# ENTRIES PROVIDED:
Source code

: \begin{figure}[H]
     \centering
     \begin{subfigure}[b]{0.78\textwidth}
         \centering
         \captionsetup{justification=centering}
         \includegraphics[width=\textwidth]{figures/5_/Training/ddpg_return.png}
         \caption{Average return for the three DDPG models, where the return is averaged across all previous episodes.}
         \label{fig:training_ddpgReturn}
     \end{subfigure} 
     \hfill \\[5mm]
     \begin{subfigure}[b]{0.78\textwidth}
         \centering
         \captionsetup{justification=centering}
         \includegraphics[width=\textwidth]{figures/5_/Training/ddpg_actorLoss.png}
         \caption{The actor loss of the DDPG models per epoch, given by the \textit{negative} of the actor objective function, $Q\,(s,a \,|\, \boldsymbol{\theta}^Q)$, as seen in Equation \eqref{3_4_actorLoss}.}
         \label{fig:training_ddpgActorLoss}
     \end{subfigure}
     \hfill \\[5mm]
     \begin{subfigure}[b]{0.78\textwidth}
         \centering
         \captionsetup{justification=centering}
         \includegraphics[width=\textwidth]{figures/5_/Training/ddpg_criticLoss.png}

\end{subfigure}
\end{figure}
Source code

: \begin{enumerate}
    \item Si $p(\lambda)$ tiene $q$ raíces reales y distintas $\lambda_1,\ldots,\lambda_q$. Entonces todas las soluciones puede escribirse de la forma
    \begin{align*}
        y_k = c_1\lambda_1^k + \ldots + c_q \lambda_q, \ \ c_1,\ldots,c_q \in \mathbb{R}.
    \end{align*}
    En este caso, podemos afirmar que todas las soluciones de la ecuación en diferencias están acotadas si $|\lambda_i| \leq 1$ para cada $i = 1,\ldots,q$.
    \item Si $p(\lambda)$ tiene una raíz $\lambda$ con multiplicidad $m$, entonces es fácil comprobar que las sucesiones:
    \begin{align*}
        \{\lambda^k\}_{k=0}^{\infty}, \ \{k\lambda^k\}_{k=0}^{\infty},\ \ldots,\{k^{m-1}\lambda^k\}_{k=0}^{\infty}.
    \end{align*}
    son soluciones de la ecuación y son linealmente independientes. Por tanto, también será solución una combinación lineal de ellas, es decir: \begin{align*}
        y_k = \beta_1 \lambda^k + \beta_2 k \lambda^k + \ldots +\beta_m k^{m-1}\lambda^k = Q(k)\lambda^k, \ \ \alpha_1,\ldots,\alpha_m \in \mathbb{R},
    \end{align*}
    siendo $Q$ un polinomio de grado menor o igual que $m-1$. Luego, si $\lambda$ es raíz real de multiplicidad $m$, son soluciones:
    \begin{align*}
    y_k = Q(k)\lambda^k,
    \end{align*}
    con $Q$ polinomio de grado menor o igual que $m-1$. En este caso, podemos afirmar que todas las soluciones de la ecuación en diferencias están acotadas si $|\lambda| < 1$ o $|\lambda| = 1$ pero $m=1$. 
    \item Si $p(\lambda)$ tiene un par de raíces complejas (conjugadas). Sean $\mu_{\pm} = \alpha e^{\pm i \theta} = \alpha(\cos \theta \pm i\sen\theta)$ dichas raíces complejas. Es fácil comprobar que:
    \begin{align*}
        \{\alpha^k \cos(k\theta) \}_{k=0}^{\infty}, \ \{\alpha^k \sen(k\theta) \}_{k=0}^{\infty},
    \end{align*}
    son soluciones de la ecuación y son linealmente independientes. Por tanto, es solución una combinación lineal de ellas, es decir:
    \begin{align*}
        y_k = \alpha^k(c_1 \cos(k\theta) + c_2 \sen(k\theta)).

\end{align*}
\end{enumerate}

# PROBLEM:
The answer must be the full listing, returned exactly as given.

# OUTPUT:
Source code

: \begin{figure}[H]
     \centering
     \begin{subfigure}[b]{0.78\textwidth}
         \centering
         \captionsetup{justification=centering}
         \includegraphics[width=\textwidth]{figures/5_/Training/ddpg_return.png}
         \caption{Average return for the three DDPG models, where the return is averaged across all previous episodes.}
         \label{fig:training_ddpgReturn}
     \end{subfigure} 
     \hfill \\[5mm]
     \begin{subfigure}[b]{0.78\textwidth}
         \centering
         \captionsetup{justification=centering}
         \includegraphics[width=\textwidth]{figures/5_/Training/ddpg_actorLoss.png}
         \caption{The actor loss of the DDPG models per epoch, given by the \textit{negative} of the actor objective function, $Q\,(s,a \,|\, \boldsymbol{\theta}^Q)$, as seen in Equation \eqref{3_4_actorLoss}.}
         \label{fig:training_ddpgActorLoss}
     \end{subfigure}
     \hfill \\[5mm]
     \begin{subfigure}[b]{0.78\textwidth}
         \centering
         \captionsetup{justification=centering}
         \includegraphics[width=\textwidth]{figures/5_/Training/ddpg_criticLoss.png}

\end{subfigure}
\end{figure}
Source code

: \begin{enumerate}
    \item Si $p(\lambda)$ tiene $q$ raíces reales y distintas $\lambda_1,\ldots,\lambda_q$. Entonces todas las soluciones puede escribirse de la forma
    \begin{align*}
        y_k = c_1\lambda_1^k + \ldots + c_q \lambda_q, \ \ c_1,\ldots,c_q \in \mathbb{R}.
    \end{align*}
    En este caso, podemos afirmar que todas las soluciones de la ecuación en diferencias están acotadas si $|\lambda_i| \leq 1$ para cada $i = 1,\ldots,q$.
    \item Si $p(\lambda)$ tiene una raíz $\lambda$ con multiplicidad $m$, entonces es fácil comprobar que las sucesiones:
    \begin{align*}
        \{\lambda^k\}_{k=0}^{\infty}, \ \{k\lambda^k\}_{k=0}^{\infty},\ \ldots,\{k^{m-1}\lambda^k\}_{k=0}^{\infty}.
    \end{align*}
    son soluciones de la ecuación y son linealmente independientes. Por tanto, también será solución una combinación lineal de ellas, es decir: \begin{align*}
        y_k = \beta_1 \lambda^k + \beta_2 k \lambda^k + \ldots +\beta_m k^{m-1}\lambda^k = Q(k)\lambda^k, \ \ \alpha_1,\ldots,\alpha_m \in \mathbb{R},
    \end{align*}
    siendo $Q$ un polinomio de grado menor o igual que $m-1$. Luego, si $\lambda$ es raíz real de multiplicidad $m$, son soluciones:
    \begin{align*}
    y_k = Q(k)\lambda^k,
    \end{align*}
    con $Q$ polinomio de grado menor o igual que $m-1$. En este caso, podemos afirmar que todas las soluciones de la ecuación en diferencias están acotadas si $|\lambda| < 1$ o $|\lambda| = 1$ pero $m=1$. 
    \item Si $p(\lambda)$ tiene un par de raíces complejas (conjugadas). Sean $\mu_{\pm} = \alpha e^{\pm i \theta} = \alpha(\cos \theta \pm i\sen\theta)$ dichas raíces complejas. Es fácil comprobar que:
    \begin{align*}
        \{\alpha^k \cos(k\theta) \}_{k=0}^{\infty}, \ \{\alpha^k \sen(k\theta) \}_{k=0}^{\infty},
    \end{align*}
    son soluciones de la ecuación y son linealmente independientes. Por tanto, es solución una combinación lineal de ellas, es decir:
    \begin{align*}
        y_k = \alpha^k(c_1 \cos(k\theta) + c_2 \sen(k\theta)).

\end{align*}
\end{enumerate}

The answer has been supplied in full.